Так или иначе, а теперь, похоже, Телков окончательно утвердился в том, что филологи на своих конференциях именуют творческой стратегией: писать и издавать книги в своём Тагиле — пусть небольшими тиражами, но для имеющейся-таки у него стабильной аудитории. Причём и скорость такую — по книге в один-два года — набрал, как если бы подписал долгосрочный контракт с издательством. И даже, говорит, окупаются…
Но при этом каждая книга, по его словам, остаётся результатом уникального стечения обстоятельств: душевного состояния, возраста, меняющегося людского окружения. Так что, беря в руки «Обед у Александра Васильича» или «Женщину в дорогу», сегодня сам удивляется: неужели это я написал?

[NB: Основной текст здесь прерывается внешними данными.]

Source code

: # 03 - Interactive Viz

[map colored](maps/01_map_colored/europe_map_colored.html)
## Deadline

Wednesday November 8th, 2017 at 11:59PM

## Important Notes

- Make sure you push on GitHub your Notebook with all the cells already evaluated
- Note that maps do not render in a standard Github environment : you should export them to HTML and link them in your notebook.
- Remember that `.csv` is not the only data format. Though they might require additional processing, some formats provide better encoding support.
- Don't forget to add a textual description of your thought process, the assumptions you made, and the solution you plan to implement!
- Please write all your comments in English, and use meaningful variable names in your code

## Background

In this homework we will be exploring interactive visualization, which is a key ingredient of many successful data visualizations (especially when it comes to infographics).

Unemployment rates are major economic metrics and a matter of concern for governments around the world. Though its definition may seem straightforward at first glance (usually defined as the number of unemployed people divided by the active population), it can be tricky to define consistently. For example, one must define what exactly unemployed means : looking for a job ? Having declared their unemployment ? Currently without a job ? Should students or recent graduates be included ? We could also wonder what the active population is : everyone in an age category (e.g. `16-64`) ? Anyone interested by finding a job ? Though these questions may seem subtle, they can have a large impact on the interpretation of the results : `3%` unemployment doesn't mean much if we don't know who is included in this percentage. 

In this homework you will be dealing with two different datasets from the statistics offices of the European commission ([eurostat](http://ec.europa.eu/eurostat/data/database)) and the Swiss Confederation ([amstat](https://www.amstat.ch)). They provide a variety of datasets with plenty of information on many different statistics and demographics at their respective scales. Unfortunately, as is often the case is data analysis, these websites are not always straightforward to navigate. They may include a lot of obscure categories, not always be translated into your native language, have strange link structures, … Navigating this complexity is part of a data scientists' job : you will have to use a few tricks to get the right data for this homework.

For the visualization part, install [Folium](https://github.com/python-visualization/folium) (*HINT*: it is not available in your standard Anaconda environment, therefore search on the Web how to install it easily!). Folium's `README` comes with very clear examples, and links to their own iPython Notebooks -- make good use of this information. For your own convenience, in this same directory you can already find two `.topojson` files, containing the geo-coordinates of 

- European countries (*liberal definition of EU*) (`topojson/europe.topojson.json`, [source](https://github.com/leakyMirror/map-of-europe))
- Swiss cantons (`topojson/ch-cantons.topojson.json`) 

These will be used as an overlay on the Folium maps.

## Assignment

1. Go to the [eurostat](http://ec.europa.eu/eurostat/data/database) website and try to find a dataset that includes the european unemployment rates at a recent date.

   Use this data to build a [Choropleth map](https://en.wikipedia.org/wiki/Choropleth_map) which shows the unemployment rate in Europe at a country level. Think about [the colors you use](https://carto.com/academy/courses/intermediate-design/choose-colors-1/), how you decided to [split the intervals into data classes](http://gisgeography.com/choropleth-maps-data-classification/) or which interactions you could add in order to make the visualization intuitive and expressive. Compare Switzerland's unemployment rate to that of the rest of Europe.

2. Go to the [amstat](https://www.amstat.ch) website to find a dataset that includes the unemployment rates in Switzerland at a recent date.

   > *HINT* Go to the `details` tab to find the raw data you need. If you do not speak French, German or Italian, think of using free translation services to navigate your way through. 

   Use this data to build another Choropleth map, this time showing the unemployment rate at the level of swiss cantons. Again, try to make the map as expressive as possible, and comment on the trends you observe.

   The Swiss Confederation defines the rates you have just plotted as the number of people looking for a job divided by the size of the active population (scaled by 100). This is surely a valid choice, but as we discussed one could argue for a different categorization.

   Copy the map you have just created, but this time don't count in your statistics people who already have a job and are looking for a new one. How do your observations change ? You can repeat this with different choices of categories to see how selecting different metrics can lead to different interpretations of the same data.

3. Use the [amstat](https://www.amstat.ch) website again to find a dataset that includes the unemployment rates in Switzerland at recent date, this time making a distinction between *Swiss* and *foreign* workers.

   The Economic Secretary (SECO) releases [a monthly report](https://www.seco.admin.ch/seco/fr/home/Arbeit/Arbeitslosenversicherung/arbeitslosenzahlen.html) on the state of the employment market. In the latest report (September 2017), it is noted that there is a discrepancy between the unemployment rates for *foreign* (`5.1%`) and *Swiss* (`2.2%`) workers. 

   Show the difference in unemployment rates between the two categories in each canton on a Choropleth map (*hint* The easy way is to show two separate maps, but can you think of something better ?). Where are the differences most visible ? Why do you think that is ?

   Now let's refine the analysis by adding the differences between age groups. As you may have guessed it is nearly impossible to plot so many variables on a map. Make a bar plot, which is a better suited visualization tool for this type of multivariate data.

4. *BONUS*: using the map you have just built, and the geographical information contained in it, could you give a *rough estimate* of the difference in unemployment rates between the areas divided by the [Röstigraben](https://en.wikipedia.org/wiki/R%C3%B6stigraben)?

В невольной приверженности такой стратегии он отнюдь не одинок — вспомнить хотя бы ушедшего в 2008 году уникального Александра Чуманова, который среди прочего похожим образом живописал родную Арамиль, поименовав её Изергилью. Теперь этот городок, даже войди он в черту разрастающегося Екатеринбурга, останется впечатанным в литературную карту Урала. Но дело опять же не в таком увековечении, а в способе реализовать себя, невзирая на качество времён, доставшихся тебе от родителей.

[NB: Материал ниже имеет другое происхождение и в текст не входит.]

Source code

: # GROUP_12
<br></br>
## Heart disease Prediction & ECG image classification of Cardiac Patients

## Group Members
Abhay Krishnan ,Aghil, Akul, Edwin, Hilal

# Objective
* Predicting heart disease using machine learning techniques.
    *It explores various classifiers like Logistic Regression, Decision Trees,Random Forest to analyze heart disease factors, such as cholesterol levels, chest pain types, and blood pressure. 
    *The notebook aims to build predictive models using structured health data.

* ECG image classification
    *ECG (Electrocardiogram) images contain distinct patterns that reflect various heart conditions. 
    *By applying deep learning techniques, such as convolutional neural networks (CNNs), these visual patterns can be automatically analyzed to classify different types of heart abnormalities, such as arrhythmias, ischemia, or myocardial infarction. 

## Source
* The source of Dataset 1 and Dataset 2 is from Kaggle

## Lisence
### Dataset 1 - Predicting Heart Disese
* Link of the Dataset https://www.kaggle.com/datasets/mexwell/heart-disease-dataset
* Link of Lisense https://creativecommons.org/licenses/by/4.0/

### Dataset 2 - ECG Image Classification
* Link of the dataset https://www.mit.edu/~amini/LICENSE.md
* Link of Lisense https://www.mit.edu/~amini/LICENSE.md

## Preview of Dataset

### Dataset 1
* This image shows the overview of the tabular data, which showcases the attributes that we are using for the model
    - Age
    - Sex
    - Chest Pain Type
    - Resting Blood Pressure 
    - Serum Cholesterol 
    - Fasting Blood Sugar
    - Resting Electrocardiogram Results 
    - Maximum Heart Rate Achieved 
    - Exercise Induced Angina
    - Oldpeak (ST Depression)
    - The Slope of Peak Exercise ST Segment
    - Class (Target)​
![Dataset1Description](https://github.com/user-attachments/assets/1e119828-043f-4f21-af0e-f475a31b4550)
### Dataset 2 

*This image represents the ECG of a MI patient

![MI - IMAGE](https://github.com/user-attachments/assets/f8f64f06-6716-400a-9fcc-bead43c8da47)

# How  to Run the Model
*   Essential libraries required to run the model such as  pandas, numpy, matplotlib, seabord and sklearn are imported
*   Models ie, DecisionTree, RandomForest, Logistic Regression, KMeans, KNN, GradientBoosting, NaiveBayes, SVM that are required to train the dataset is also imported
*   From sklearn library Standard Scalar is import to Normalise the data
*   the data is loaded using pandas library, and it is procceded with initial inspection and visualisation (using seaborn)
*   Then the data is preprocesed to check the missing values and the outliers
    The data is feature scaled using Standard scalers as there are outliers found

Чумановым и Телковым список таких авантюристов среди уральцев, безусловно, не исчерпывается. Да и в других нестоличных регионах те авторы, что не лезут в прокрустово издательское ложе заведённой на Москву массовой литературы, пропахивают нынче собственные борозды. Не от хорошей на самом деле жизни, к тому же неясно, не прервётся ли ими отнюдь не длинная череда поколений профессиональных литераторов, которые выросли и остались в глубине России в XX веке. Кто из нынешних молодых окажется способным на подобную самоотверженность, долгое дыхание и стремление к культурным вершинам?
У Телкова запасы терпения, здоровья, вдохновения и, что немаловажно, сюжетов, похоже, ещё велики. Возможно, его читатель, да и сам он после «темноводского» цикла, находясь в расцвете лет и сил, захочет чего-то нового — ещё более глубокого по мысли и пронзительного по ощущению. Впрочем, пространство, казалось бы, заштатного городка и для этой цели может оказаться неисчерпаемым — равно как и натуральный железный город-первоисточник для самого писателя, который реализует свои творческие замыслы, приравнивая тагильский счет к гамбургскому. И, возможно, этот город всё-таки будет славен не только сталью, танками и вагонами.